Once the Z-10 is assembled, a hose rack is added to the top of the unit. This makes it easier to transport the 32 foot estate hose. In Part I, I cited or implied the attention to detail by the manufacturer, Woodland Products. This simple accessory, the hose rack, is an example. See the picture below. You'll note the tips of the racks are turned upward and coated in rubber. Clearly, this is done to ensure the vacuuming hose is not torn over time with usage. This is an example of what I mean about attention to detail by Woodland products. Also, this rack, for the rear portion of the collector cart, functions as a spreader bar to keep the collection bag spread apart during operation,

The 32 hose is called the "estate vacuum" by Woodland products. Its' purpose is to allow the operator to access flower beds and other areas unreachable with the tractor and Cyclone Rake unit.

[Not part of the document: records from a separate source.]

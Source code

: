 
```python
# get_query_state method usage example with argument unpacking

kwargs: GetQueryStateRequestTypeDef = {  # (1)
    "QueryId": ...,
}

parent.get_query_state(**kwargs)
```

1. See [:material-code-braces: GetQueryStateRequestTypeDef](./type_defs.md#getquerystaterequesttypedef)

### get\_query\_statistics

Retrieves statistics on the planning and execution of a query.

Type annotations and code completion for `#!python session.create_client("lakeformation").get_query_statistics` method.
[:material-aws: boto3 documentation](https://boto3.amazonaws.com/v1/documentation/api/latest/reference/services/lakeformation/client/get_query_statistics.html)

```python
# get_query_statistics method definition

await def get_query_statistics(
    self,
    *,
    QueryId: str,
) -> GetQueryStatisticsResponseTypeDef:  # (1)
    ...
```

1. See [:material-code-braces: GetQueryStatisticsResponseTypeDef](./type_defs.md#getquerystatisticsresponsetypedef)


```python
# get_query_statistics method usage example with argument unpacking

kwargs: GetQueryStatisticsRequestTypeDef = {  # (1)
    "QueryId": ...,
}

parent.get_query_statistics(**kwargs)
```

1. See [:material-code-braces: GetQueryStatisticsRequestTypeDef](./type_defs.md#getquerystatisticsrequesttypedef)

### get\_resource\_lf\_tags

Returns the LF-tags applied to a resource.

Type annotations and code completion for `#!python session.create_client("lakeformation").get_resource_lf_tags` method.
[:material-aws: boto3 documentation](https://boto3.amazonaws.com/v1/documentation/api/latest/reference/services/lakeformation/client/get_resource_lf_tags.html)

It is shipped in two boxes. One box contains a 16 foot 6" hose with a coupler. The second box contains another 16 foot hose with about a 4 foot long tubular collector wand featuring a 45 degree bend. Assembly features screwing the coupler onto the hose in the case of the first. I forgot to mention this feature in part I, but, hoses with this product are usually hand screwed into couplers molded to accept the collection hoses. This is another example of attention to detail by Woodland products that works well. The second hose features forcing the 6" hose over a 6" tubular wand. THIS was a challenge. It took me three times to get it right. The first two times I used this wand, the wand detached from the hose. THIS IS THE biggest weakness of the Z-10 in assembly and usage thusfar. The hose is clamped to the wand with a metal clamp band. See the photo below. I added some WD-40 and was able to slide the hose further up on the wand a bit and was successful the third time. 

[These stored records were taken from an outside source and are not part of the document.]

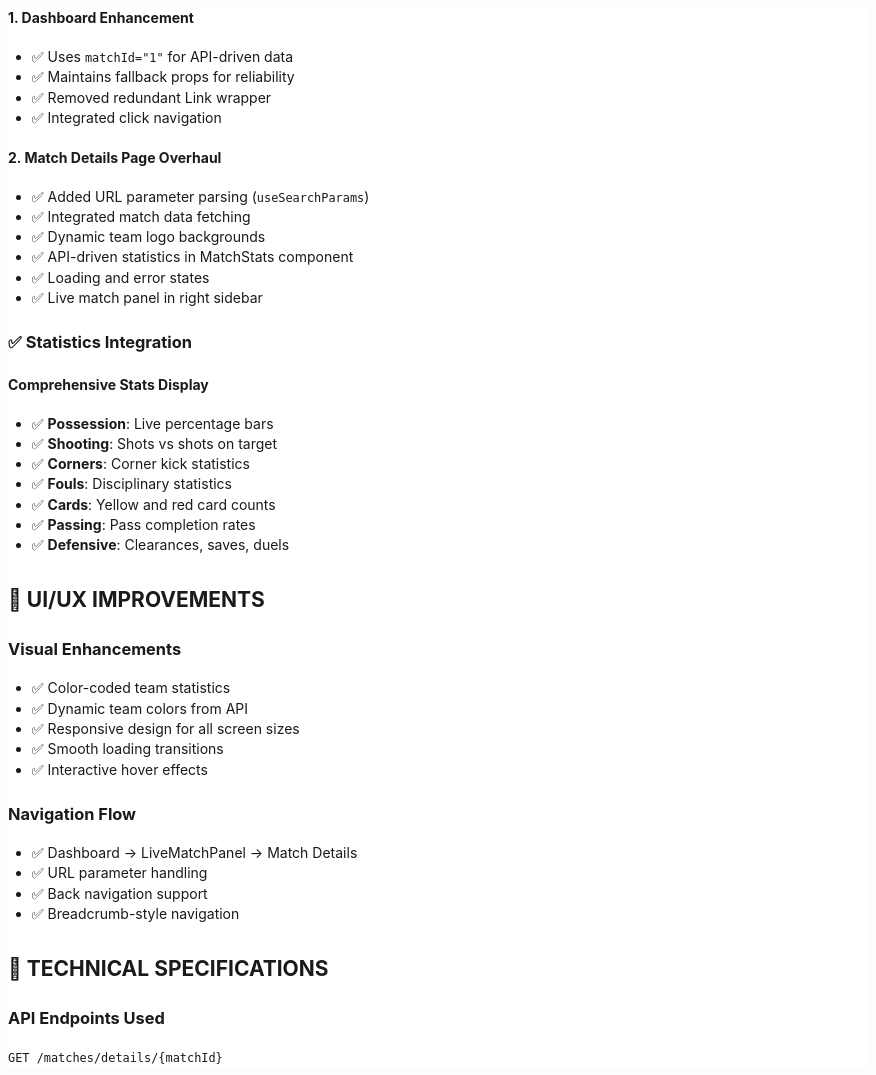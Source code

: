 #### **1. Dashboard Enhancement**

- ✅ Uses `matchId="1"` for API-driven data
- ✅ Maintains fallback props for reliability
- ✅ Removed redundant Link wrapper
- ✅ Integrated click navigation

#### **2. Match Details Page Overhaul**

- ✅ Added URL parameter parsing (`useSearchParams`)
- ✅ Integrated match data fetching
- ✅ Dynamic team logo backgrounds
- ✅ API-driven statistics in MatchStats component
- ✅ Loading and error states
- ✅ Live match panel in right sidebar

### ✅ **Statistics Integration**

#### **Comprehensive Stats Display**

- ✅ **Possession**: Live percentage bars
- ✅ **Shooting**: Shots vs shots on target
- ✅ **Corners**: Corner kick statistics
- ✅ **Fouls**: Disciplinary statistics
- ✅ **Cards**: Yellow and red card counts
- ✅ **Passing**: Pass completion rates
- ✅ **Defensive**: Clearances, saves, duels

## 🎨 **UI/UX IMPROVEMENTS**

### **Visual Enhancements**

- ✅ Color-coded team statistics
- ✅ Dynamic team colors from API
- ✅ Responsive design for all screen sizes
- ✅ Smooth loading transitions
- ✅ Interactive hover effects

### **Navigation Flow**

- ✅ Dashboard → LiveMatchPanel → Match Details
- ✅ URL parameter handling
- ✅ Back navigation support
- ✅ Breadcrumb-style navigation

## 🔧 **TECHNICAL SPECIFICATIONS**

### **API Endpoints Used**

```
GET /matches/details/{matchId}
```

See the photo's below in order: the hose carrying rack, the hose-wand attachment challenge cited above, and an overall view of the lawn tractor with the Cyclone Rake with the 32 foot hose attachment.

In part I, I mentioned that the collector bag features a double set of doors on the rear of the unit. The first set opens up horizontally and is held back to the sides for dumping by velcro strips. The second set opens vertically and also fastened back with velcro strips. These strips are also used to close the unit followed by clips. See the attached photo. I remain concerned these velcro strips will become cluttered with minute debris over time and lose their effectiveness. See another photo of velcro debris clutter of these strips. As I stated in part I, I don't know what Woodland products could have done to improve this design. When I was using the unit today, I simply wiped off these strips every time I exposed them. At the end of the work day, I used a blower and shop vac to clean them out. In addition to the velcro strips, each set of doors is secured by plastic clips. These are replaceable and I suspect will be the chief source of battening both sets of doors in the long term.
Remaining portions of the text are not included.